In this chapter you will apply event weights for the training. If the weights are applied in the correct way they can significantly improve the training results.

In [None]:
# Necessary imports
import numpy as np
import matplotlib.pyplot as plt
import pandas as pd
from numpy.random import seed
import os

# Import the tensorflow module to create a neural network
import tensorflow as tf
from tensorflow.data import Dataset

# Import function to split data into train and test data
from sklearn.model_selection import train_test_split

# Import some common functions created for this notebook
import common

# Random state
random_state = 21
_ = np.random.RandomState(random_state)

## Data Preparation

### Load the Data

In [None]:
# Define the input samples
sample_list_signal = ['ggH125_ZZ4lep', 'VBFH125_ZZ4lep', 'WH125_ZZ4lep', 'ZH125_ZZ4lep']
sample_list_background = ['llll', 'Zee', 'Zmumu', 'ttbar_lep']

In [None]:
sample_path = 'input'
# Read all the samples
no_selection_data_frames = {}
for sample in sample_list_signal + sample_list_background:
    no_selection_data_frames[sample] = pd.read_csv(os.path.join(sample_path, sample + '.csv'))

### Event Pre-Selection

Import the pre-selection functions saved during the first chapter. If the modules are not found solve and execute the notebook of the first chapter.

In [None]:
from functions.selection_lepton_charge import selection_lepton_charge
from functions.selection_lepton_type import selection_lepton_type

In [None]:
# Create a copy of the original data frame to investigate later
data_frames = no_selection_data_frames.copy()
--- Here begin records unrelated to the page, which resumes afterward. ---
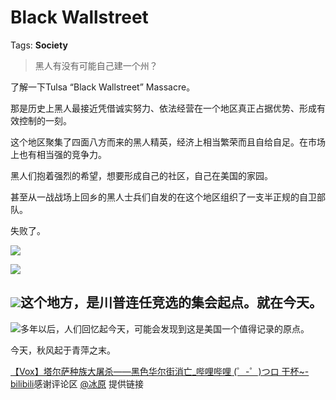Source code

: # Black Wallstreet

Tags: **Society**

> 黑人有没有可能自己建一个州？



了解一下Tulsa “Black Wallstreet” Massacre。

那是历史上黑人最接近凭借诚实努力、依法经营在一个地区真正占据优势、形成有效控制的一刻。

这个地区聚集了四面八方而来的黑人精英，经济上相当繁荣而且自给自足。在市场上也有相当强的竞争力。

黑人们抱着强烈的希望，想要形成自己的社区，自己在美国的家园。

甚至从一战战场上回乡的黑人士兵们自发的在这个地区组织了一支半正规的自卫部队。

失败了。

  


![](https://pic1.zhimg.com/50/v2-227e2eb74f857dc7f5b461c8ec69ffa8_720w.jpg?source=1940ef5c)  


![](https://pica.zhimg.com/50/v2-e5a672a3d01b431c7df33d085ca97253_720w.jpg?source=1940ef5c)  


![](https://pica.zhimg.com/50/v2-81243092654cd4e6be9a42dea72091d6_720w.jpg?source=1940ef5c)**这个地方，是川普连任竞选的集会起点。就在今天。**
---------------------------

![](https://pic1.zhimg.com/50/v2-0696d7a65c51401b89a0c0cfba634fdb_720w.jpg?source=1940ef5c)多年以后，人们回忆起今天，可能会发现到这是美国一个值得记录的原点。

今天，秋风起于青萍之末。

[【Vox】塔尔萨种族大屠杀——黑色华尔街消亡\_哔哩哔哩 (゜-゜)つロ 干杯~-bilibili](https://link.zhihu.com/?target=https%3A//m.bilibili.com/video/BV1yb411b7Ng%3Ft%3D501)感谢评论区 [@冰原](https://www.zhihu.com/people/a575e230cbbdee1b5c59342e3531834b) 提供链接



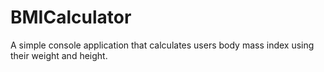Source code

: # BMICalculator
A simple console application that calculates users body mass index using their weight and height.
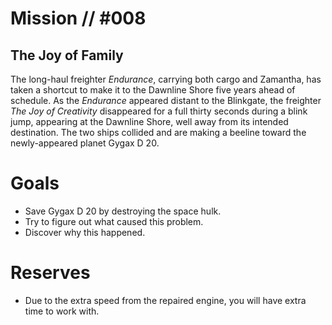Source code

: # Mission // #008
## The Joy of Family

The long-haul freighter *Endurance*, carrying both cargo and Zamantha, has taken a shortcut to make it to the Dawnline Shore five years ahead of schedule. As the *Endurance* appeared distant to the Blinkgate, the freighter *The Joy of Creativity* disappeared for a full thirty seconds during a blink jump, appearing at the Dawnline Shore, well away from its intended destination. The two ships collided and are making a beeline toward the newly-appeared planet Gygax D 20.   

# Goals
- Save Gygax D 20 by destroying the space hulk.
- Try to figure out what caused this problem.
- Discover why this happened.

# Reserves
- Due to the extra speed from the repaired engine, you will have extra time to work with.
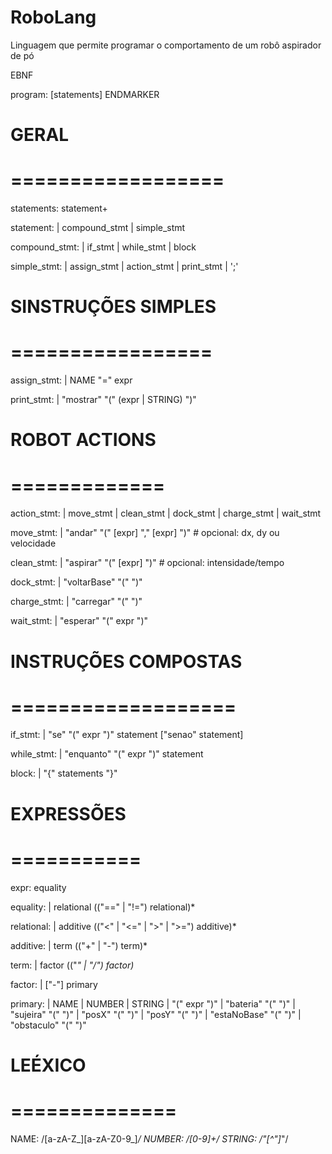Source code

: # RoboLang
Linguagem que permite programar o comportamento de um robô aspirador de pó

EBNF


program: [statements] ENDMARKER

# GERAL
# ==================

statements: statement+ 

statement:
    | compound_stmt
    | simple_stmt

compound_stmt:
    | if_stmt
    | while_stmt
    | block

simple_stmt:
    | assign_stmt
    | action_stmt
    | print_stmt
    | ';'

# SINSTRUÇÕES SIMPLES
# =================

assign_stmt:
    | NAME "=" expr

print_stmt:
    | "mostrar" "(" (expr | STRING) ")"

# ROBOT ACTIONS
# =============

action_stmt:
    | move_stmt
    | clean_stmt
    | dock_stmt
    | charge_stmt
    | wait_stmt

move_stmt:
    | "andar" "(" [expr] "," [expr] ")"   # opcional: dx, dy ou velocidade

clean_stmt:
    | "aspirar" "(" [expr] ")"           # opcional: intensidade/tempo

dock_stmt:
    | "voltarBase" "(" ")"

charge_stmt:
    | "carregar" "(" ")"

wait_stmt:
    | "esperar" "(" expr ")"

# INSTRUÇÕES COMPOSTAS
# ===================

if_stmt:
    | "se" "(" expr ")" statement ["senao" statement]

while_stmt:
    | "enquanto" "(" expr ")" statement

block:
    | "{" statements "}"

# EXPRESSÕES
# ===========

expr: equality

equality:
    | relational (("==" | "!=") relational)*

relational:
    | additive (("<" | "<=" | ">" | ">=") additive)*

additive:
    | term (("+" | "-") term)*

term:
    | factor (("*" | "/") factor)*

factor:
    | ["-"] primary

primary:
    | NAME
    | NUMBER
    | STRING
    | "(" expr ")"
    | "bateria" "(" ")"
    | "sujeira" "(" ")"
    | "posX" "(" ")"
    | "posY" "(" ")"
    | "estaNoBase" "(" ")"
    | "obstaculo" "(" ")"

# LEÉXICO
# ==============

NAME: /[a-zA-Z_][a-zA-Z0-9_]*/
NUMBER: /[0-9]+/
STRING: /"[^"]*"/




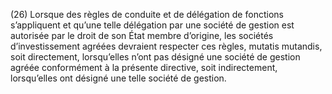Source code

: (26) Lorsque des règles de conduite et de délégation de fonctions s’appliquent et qu’une telle délégation par une société de gestion est autorisée par le droit de son État membre d’origine, les sociétés d’investissement agréées devraient respecter ces règles, mutatis mutandis, soit directement, lorsqu’elles n’ont pas désigné une société de gestion agréée conformément à la présente directive, soit indirectement, lorsqu’elles ont désigné une telle société de gestion.
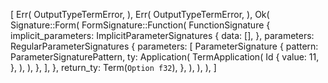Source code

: [
    Err(
        OutputTypeTermError,
    ),
    Err(
        OutputTypeTermError,
    ),
    Ok(
        Signature::Form(
            FormSignature::Function(
                FunctionSignature {
                    implicit_parameters: ImplicitParameterSignatures {
                        data: [],
                    },
                    parameters: RegularParameterSignatures {
                        parameters: [
                            ParameterSignature {
                                pattern: ParameterSignaturePattern,
                                ty: Application(
                                    TermApplication(
                                        Id {
                                            value: 11,
                                        },
                                    ),
                                ),
                            },
                        ],
                    },
                    return_ty: Term(`Option f32`),
                },
            ),
        ),
    ),
]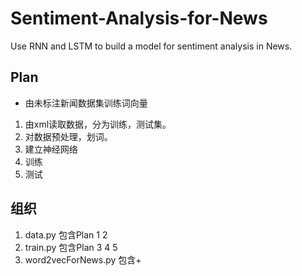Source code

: # Sentiment-Analysis-for-News
Use RNN and LSTM to build a model  for sentiment analysis in News.
## Plan
+ 由未标注新闻数据集训练词向量
1. 由xml读取数据，分为训练，测试集。
2. 对数据预处理，划词。
3. 建立神经网络
4. 训练
5. 测试
## 组织
1. data.py  包含Plan 1 2
2. train.py 包含Plan 3 4 5 
3. word2vecForNews.py  包含+
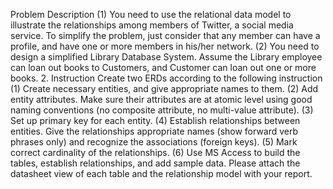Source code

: Problem Description
(1) You need to use the relational data model to illustrate the relationships among
members of Twitter, a social media service. To simplify the problem, just consider
that any member can have a profile, and have one or more members in his/her
network.
(2) You need to design a simplified Library Database System. Assume the Library
employee can loan out books to Customers, and Customer can loan out one or more
books.
2. Instruction
Create two ERDs according to the following instruction
(1) Create necessary entities, and give appropriate names to them.
(2) Add entity attributes. Make sure their attributes are at atomic level using good
naming conventions (no composite attribute, no multi-value attribute).
(3) Set up primary key for each entity.
(4) Establish relationships between entities. Give the relationships appropriate names
(show forward verb phrases only) and recognize the associations (foreign keys).
(5) Mark correct cardinality of the relationships.
(6) Use MS Access to build the tables, establish relationships, and add sample data.
Please attach the datasheet view of each table and the relationship model with your
report.
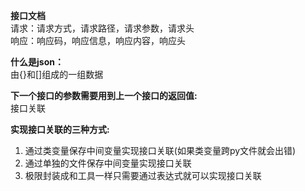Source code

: **接口文档**  
请求：请求方式，请求路径，请求参数，请求头  
响应：响应码，响应信息，响应内容，响应头  

**什么是json：**  
由{}和[]组成的一组数据  

**下一个接口的参数需要用到上一个接口的返回值:**  
接口关联

**实现接口关联的三种方式:**
1. 通过类变量保存中间变量实现接口关联(如果类变量跨py文件就会出错)
2. 通过单独的文件保存中间变量实现接口关联
3. 极限封装成和工具一样只需要通过表达式就可以实现接口关联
# Apply the chosen selection criteria
for sample in sample_list_signal + sample_list_background:
    # Selection on lepton type
    type_selection = np.vectorize(selection_lepton_type)(
        data_frames[sample].lep1_pdgId,
        data_frames[sample].lep2_pdgId,
        data_frames[sample].lep3_pdgId,
        data_frames[sample].lep4_pdgId)
    data_frames[sample] = data_frames[sample][type_selection]

    # Selection on lepton charge
    charge_selection = np.vectorize(selection_lepton_charge)(
        data_frames[sample].lep1_charge,
        data_frames[sample].lep2_charge,
        data_frames[sample].lep3_charge,
        data_frames[sample].lep4_charge)
    data_frames[sample] = data_frames[sample][charge_selection]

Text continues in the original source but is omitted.